> What needs to be done
Please copy exactly the lines from the first in the records through the line that contains "记：这是不是也是一种企业家性格？就是进退自如，比较超脱，不那么看重官位。", but not the pictures.

> Saved entries
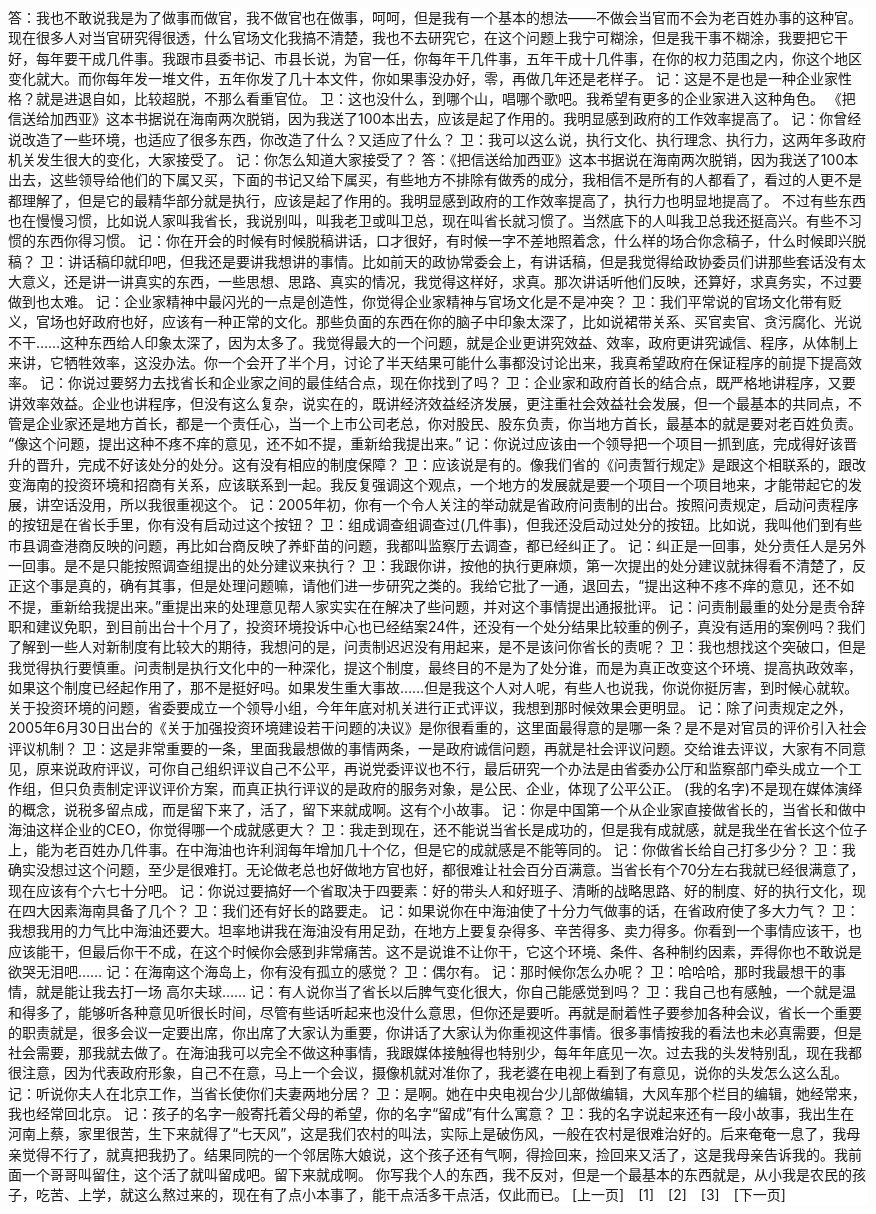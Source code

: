 答：我也不敢说我是为了做事而做官，我不做官也在做事，呵呵，但是我有一个基本的想法——不做会当官而不会为老百姓办事的这种官。现在很多人对当官研究得很透，什么官场文化我搞不清楚，我也不去研究它，在这个问题上我宁可糊涂，但是我干事不糊涂，我要把它干好，每年要干成几件事。我跟市县委书记、市县长说，为官一任，你每年干几件事，五年干成十几件事，在你的权力范围之内，你这个地区变化就大。而你每年发一堆文件，五年你发了几十本文件，你如果事没办好，零，再做几年还是老样子。
记：这是不是也是一种企业家性格？就是进退自如，比较超脱，不那么看重官位。
卫：这也没什么，到哪个山，唱哪个歌吧。我希望有更多的企业家进入这种角色。
《把信送给加西亚》这本书据说在海南两次脱销，因为我送了100本出去，应该是起了作用的。我明显感到政府的工作效率提高了。
记：你曾经说改造了一些环境，也适应了很多东西，你改造了什么？又适应了什么？
卫：我可以这么说，执行文化、执行理念、执行力，这两年多政府机关发生很大的变化，大家接受了。
记：你怎么知道大家接受了？
答：《把信送给加西亚》这本书据说在海南两次脱销，因为我送了100本出去，这些领导给他们的下属又买，下面的书记又给下属买，有些地方不排除有做秀的成分，我相信不是所有的人都看了，看过的人更不是都理解了，但是它的最精华部分就是执行，应该是起了作用的。我明显感到政府的工作效率提高了，执行力也明显地提高了。
不过有些东西也在慢慢习惯，比如说人家叫我省长，我说别叫，叫我老卫或叫卫总，现在叫省长就习惯了。当然底下的人叫我卫总我还挺高兴。有些不习惯的东西你得习惯。
记：你在开会的时候有时候脱稿讲话，口才很好，有时候一字不差地照着念，什么样的场合你念稿子，什么时候即兴脱稿？
卫：讲话稿印就印吧，但我还是要讲我想讲的事情。比如前天的政协常委会上，有讲话稿，但是我觉得给政协委员们讲那些套话没有太大意义，还是讲一讲真实的东西，一些思想、思路、真实的情况，我觉得这样好，求真。那次讲话听他们反映，还算好，求真务实，不过要做到也太难。
记：企业家精神中最闪光的一点是创造性，你觉得企业家精神与官场文化是不是冲突？
卫：我们平常说的官场文化带有贬义，官场也好政府也好，应该有一种正常的文化。那些负面的东西在你的脑子中印象太深了，比如说裙带关系、买官卖官、贪污腐化、光说不干……这种东西给人印象太深了，因为太多了。我觉得最大的一个问题，就是企业更讲究效益、效率，政府更讲究诚信、程序，从体制上来讲，它牺牲效率，这没办法。你一个会开了半个月，讨论了半天结果可能什么事都没讨论出来，我真希望政府在保证程序的前提下提高效率。
记：你说过要努力去找省长和企业家之间的最佳结合点，现在你找到了吗？
卫：企业家和政府首长的结合点，既严格地讲程序，又要讲效率效益。企业也讲程序，但没有这么复杂，说实在的，既讲经济效益经济发展，更注重社会效益社会发展，但一个最基本的共同点，不管是企业家还是地方首长，都是一个责任心，当一个上市公司老总，你对股民、股东负责，你当地方首长，最基本的就是要对老百姓负责。
“像这个问题，提出这种不疼不痒的意见，还不如不提，重新给我提出来。”
记：你说过应该由一个领导把一个项目一抓到底，完成得好该晋升的晋升，完成不好该处分的处分。这有没有相应的制度保障？
卫：应该说是有的。像我们省的《问责暂行规定》是跟这个相联系的，跟改变海南的投资环境和招商有关系，应该联系到一起。我反复强调这个观点，一个地方的发展就是要一个项目一个项目地来，才能带起它的发展，讲空话没用，所以我很重视这个。
记：2005年初，你有一个令人关注的举动就是省政府问责制的出台。按照问责规定，启动问责程序的按钮是在省长手里，你有没有启动过这个按钮？
卫：组成调查组调查过(几件事)，但我还没启动过处分的按钮。比如说，我叫他们到有些市县调查港商反映的问题，再比如台商反映了养虾苗的问题，我都叫监察厅去调查，都已经纠正了。
记：纠正是一回事，处分责任人是另外一回事。是不是只能按照调查组提出的处分建议来执行？
卫：我跟你讲，按他的执行更麻烦，第一次提出的处分建议就抹得看不清楚了，反正这个事是真的，确有其事，但是处理问题嘛，请他们进一步研究之类的。我给它批了一通，退回去，“提出这种不疼不痒的意见，还不如不提，重新给我提出来。”重提出来的处理意见帮人家实实在在解决了些问题，并对这个事情提出通报批评。
记：问责制最重的处分是责令辞职和建议免职，到目前出台十个月了，投资环境投诉中心也已经结案24件，还没有一个处分结果比较重的例子，真没有适用的案例吗？我们了解到一些人对新制度有比较大的期待，我想问的是，问责制迟迟没有用起来，是不是该问你省长的责呢？
卫：我也想找这个突破口，但是我觉得执行要慎重。问责制是执行文化中的一种深化，提这个制度，最终目的不是为了处分谁，而是为真正改变这个环境、提高执政效率，如果这个制度已经起作用了，那不是挺好吗。如果发生重大事故……但是我这个人对人呢，有些人也说我，你说你挺厉害，到时候心就软。关于投资环境的问题，省委要成立一个领导小组，今年年底对机关进行正式评议，我想到那时候效果会更明显。
记：除了问责规定之外，2005年6月30日出台的《关于加强投资环境建设若干问题的决议》是你很看重的，这里面最得意的是哪一条？是不是对官员的评价引入社会评议机制？
卫：这是非常重要的一条，里面我最想做的事情两条，一是政府诚信问题，再就是社会评议问题。交给谁去评议，大家有不同意见，原来说政府评议，可你自己组织评议自己不公平，再说党委评议也不行，最后研究一个办法是由省委办公厅和监察部门牵头成立一个工作组，但只负责制定评议评价方案，而真正执行评议的是政府的服务对象，是公民、企业，体现了公平公正。
(我的名字)不是现在媒体演绎的概念，说税多留点成，而是留下来了，活了，留下来就成啊。这有个小故事。
记：你是中国第一个从企业家直接做省长的，当省长和做中海油这样企业的CEO，你觉得哪一个成就感更大？
卫：我走到现在，还不能说当省长是成功的，但是我有成就感，就是我坐在省长这个位子上，能为老百姓办几件事。在中海油也许利润每年增加几十个亿，但是它的成就感是不能等同的。
记：你做省长给自己打多少分？
卫：我确实没想过这个问题，至少是很难打。无论做老总也好做地方官也好，都很难让社会百分百满意。当省长有个70分左右我就已经很满意了，现在应该有个六七十分吧。
记：你说过要搞好一个省取决于四要素：好的带头人和好班子、清晰的战略思路、好的制度、好的执行文化，现在四大因素海南具备了几个？
卫：我们还有好长的路要走。
记：如果说你在中海油使了十分力气做事的话，在省政府使了多大力气？
卫：我想我用的力气比中海油还要大。坦率地讲我在海油没有用足劲，在地方上要复杂得多、辛苦得多、卖力得多。你看到一个事情应该干，也应该能干，但最后你干不成，在这个时候你会感到非常痛苦。这不是说谁不让你干，它这个环境、条件、各种制约因素，弄得你也不敢说是欲哭无泪吧……
记：在海南这个海岛上，你有没有孤立的感觉？
卫：偶尔有。
记：那时候你怎么办呢？
卫：哈哈哈，那时我最想干的事情，就是能让我去打一场
高尔夫球……
记：有人说你当了省长以后脾气变化很大，你自己能感觉到吗？
卫：我自己也有感触，一个就是温和得多了，能够听各种意见听很长时间，尽管有些话听起来也没什么意思，但你还是要听。再就是耐着性子要参加各种会议，省长一个重要的职责就是，很多会议一定要出席，你出席了大家认为重要，你讲话了大家认为你重视这件事情。很多事情按我的看法也未必真需要，但是社会需要，那我就去做了。在海油我可以完全不做这种事情，我跟媒体接触得也特别少，每年年底见一次。过去我的头发特别乱，现在我都很注意，因为代表政府形象，自己不在意，马上一个会议，摄像机就对准你了，我老婆在电视上看到了有意见，说你的头发怎么这么乱。
记：听说你夫人在北京工作，当省长使你们夫妻两地分居？
卫：是啊。她在中央电视台少儿部做编辑，大风车那个栏目的编辑，她经常来，我也经常回北京。
记：孩子的名字一般寄托着父母的希望，你的名字“留成”有什么寓意？
卫：我的名字说起来还有一段小故事，我出生在河南上蔡，家里很苦，生下来就得了“七天风”，这是我们农村的叫法，实际上是破伤风，一般在农村是很难治好的。后来奄奄一息了，我母亲觉得不行了，就真把我扔了。结果同院的一个邻居陈大娘说，这个孩子还有气啊，得捡回来，捡回来又活了，这是我母亲告诉我的。我前面一个哥哥叫留住，这个活了就叫留成吧。留下来就成啊。
你写我个人的东西，我不反对，但是一个最基本的东西就是，从小我是农民的孩子，吃苦、上学，就这么熬过来的，现在有了点小本事了，能干点活多干点活，仅此而已。
[上一页]　[1]　[2]　[3]　[下一页]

> Reply to the task
Source code

: 答：我也不敢说我是为了做事而做官，我不做官也在做事，呵呵，但是我有一个基本的想法——不做会当官而不会为老百姓办事的这种官。现在很多人对当官研究得很透，什么官场文化我搞不清楚，我也不去研究它，在这个问题上我宁可糊涂，但是我干事不糊涂，我要把它干好，每年要干成几件事。我跟市县委书记、市县长说，为官一任，你每年干几件事，五年干成十几件事，在你的权力范围之内，你这个地区变化就大。而你每年发一堆文件，五年你发了几十本文件，你如果事没办好，零，再做几年还是老样子。
记：这是不是也是一种企业家性格？就是进退自如，比较超脱，不那么看重官位。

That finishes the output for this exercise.